Try it
Check each line of the records below and collect those that include the word "them".

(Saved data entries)
*** Begin section ***

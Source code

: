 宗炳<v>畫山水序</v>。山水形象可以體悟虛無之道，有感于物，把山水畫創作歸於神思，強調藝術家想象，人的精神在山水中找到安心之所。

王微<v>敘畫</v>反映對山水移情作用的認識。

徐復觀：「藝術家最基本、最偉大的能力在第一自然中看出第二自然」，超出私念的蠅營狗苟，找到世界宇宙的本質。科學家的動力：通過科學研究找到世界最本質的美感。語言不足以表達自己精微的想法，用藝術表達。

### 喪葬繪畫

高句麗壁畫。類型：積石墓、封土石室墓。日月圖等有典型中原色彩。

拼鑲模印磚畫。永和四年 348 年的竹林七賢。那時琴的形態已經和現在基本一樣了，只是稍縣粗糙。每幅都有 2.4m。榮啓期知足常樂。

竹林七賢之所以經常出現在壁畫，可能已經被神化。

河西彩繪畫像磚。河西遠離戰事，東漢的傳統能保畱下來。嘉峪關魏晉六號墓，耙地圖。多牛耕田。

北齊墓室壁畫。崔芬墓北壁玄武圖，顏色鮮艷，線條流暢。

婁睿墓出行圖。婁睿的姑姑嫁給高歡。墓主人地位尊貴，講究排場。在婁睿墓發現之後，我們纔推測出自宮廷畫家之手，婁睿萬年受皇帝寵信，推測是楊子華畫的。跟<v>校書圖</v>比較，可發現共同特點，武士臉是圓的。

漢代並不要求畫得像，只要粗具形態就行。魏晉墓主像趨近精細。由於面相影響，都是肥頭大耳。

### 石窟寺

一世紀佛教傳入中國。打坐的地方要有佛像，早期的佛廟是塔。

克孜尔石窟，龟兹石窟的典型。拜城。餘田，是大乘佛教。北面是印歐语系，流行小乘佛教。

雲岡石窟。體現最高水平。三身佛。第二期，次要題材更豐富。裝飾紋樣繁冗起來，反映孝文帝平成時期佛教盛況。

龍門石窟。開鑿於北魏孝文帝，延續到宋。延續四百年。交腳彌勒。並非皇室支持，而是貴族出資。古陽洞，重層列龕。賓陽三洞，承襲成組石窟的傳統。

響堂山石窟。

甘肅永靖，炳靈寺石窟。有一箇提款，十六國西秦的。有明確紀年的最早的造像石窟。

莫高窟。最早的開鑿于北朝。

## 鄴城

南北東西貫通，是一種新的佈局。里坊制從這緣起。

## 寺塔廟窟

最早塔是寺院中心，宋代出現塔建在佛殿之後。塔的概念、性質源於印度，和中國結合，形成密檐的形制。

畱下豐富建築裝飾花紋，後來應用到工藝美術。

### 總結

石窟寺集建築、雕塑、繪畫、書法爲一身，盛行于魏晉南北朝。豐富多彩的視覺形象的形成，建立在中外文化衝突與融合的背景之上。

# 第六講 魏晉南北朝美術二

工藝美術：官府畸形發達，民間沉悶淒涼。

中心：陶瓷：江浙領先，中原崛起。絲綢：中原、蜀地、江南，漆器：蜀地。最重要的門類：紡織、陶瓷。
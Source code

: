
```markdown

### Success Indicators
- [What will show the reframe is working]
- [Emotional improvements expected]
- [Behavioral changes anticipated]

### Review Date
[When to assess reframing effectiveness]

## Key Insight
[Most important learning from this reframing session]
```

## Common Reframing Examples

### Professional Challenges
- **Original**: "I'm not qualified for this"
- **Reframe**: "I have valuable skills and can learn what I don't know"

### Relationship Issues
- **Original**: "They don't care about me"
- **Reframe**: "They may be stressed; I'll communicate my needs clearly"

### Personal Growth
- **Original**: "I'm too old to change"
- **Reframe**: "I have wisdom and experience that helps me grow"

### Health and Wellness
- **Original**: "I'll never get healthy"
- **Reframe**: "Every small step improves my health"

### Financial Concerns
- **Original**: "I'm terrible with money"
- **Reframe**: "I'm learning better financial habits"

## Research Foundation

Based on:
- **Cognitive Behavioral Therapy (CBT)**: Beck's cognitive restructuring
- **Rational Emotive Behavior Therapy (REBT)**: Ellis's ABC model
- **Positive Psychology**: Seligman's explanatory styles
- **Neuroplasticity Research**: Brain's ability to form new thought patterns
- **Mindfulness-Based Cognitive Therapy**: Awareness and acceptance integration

*** End section ***
*** Begin section ***

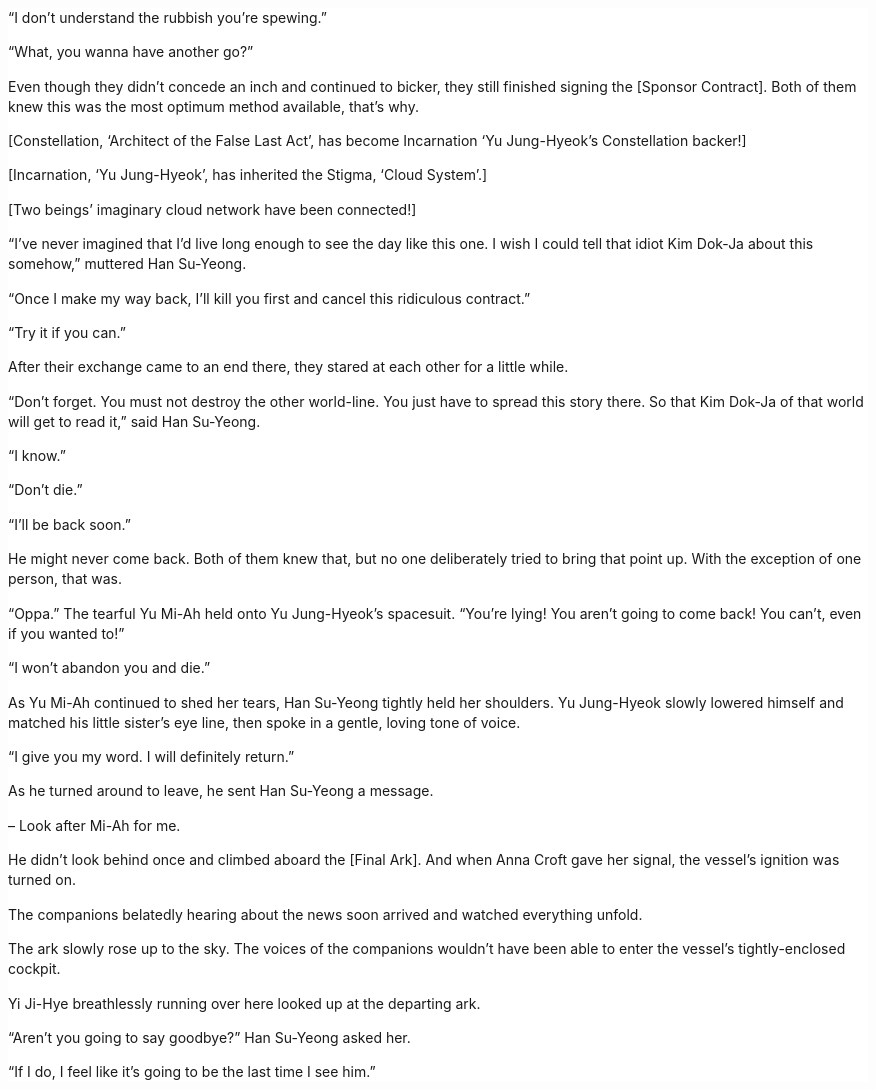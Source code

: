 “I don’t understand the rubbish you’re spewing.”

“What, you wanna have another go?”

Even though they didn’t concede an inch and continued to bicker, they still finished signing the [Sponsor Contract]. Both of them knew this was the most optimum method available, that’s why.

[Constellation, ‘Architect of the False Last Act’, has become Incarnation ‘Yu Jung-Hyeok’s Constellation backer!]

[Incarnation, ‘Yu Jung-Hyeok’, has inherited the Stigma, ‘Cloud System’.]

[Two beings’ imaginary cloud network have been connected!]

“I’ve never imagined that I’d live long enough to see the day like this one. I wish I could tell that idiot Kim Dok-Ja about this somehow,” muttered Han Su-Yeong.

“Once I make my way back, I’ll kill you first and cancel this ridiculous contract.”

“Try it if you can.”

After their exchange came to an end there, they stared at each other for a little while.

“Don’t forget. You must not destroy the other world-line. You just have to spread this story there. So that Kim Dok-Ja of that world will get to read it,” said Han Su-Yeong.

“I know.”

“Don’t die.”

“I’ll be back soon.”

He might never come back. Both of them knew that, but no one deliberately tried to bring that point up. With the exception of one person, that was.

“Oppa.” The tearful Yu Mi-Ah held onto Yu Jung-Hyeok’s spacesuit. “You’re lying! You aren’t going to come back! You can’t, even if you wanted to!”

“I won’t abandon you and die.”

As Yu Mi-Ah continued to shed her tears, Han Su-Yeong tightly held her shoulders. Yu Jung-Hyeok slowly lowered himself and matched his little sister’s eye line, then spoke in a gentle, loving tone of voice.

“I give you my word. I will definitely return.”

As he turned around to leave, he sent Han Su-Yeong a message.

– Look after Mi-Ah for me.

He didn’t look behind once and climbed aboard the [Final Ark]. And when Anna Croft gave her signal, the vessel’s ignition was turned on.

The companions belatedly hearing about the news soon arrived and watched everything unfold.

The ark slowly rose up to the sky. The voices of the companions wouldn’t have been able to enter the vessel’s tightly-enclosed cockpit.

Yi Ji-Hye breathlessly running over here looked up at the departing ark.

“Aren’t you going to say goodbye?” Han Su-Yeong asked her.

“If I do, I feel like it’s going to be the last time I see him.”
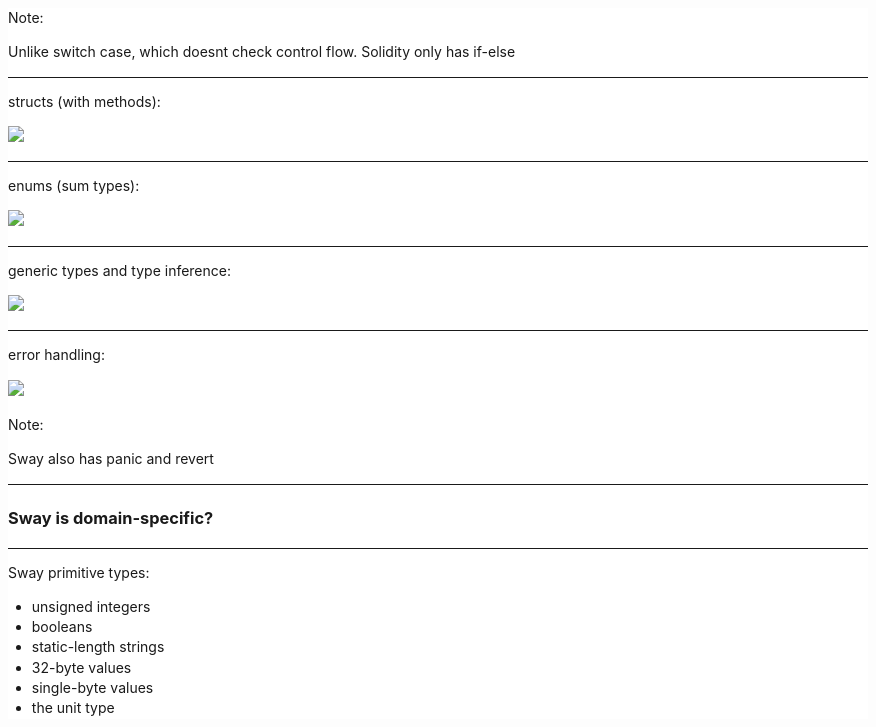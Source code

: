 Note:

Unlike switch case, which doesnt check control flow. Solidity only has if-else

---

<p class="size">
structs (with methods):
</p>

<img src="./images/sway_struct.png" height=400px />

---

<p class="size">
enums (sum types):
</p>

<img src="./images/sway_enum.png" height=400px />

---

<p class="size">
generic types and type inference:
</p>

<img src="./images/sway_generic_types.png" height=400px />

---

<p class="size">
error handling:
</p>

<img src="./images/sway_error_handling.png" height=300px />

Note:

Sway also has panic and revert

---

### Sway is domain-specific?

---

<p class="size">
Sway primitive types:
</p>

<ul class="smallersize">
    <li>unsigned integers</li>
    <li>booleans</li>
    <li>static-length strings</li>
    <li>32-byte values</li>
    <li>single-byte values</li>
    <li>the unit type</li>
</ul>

*** End section ***

Answer section
Even though they didn’t concede an inch and continued to bicker, they still finished signing the [Sponsor Contract]. Both of them knew this was the most optimum method available, that’s why.
He might never come back. Both of them knew that, but no one deliberately tried to bring that point up. With the exception of one person, that was.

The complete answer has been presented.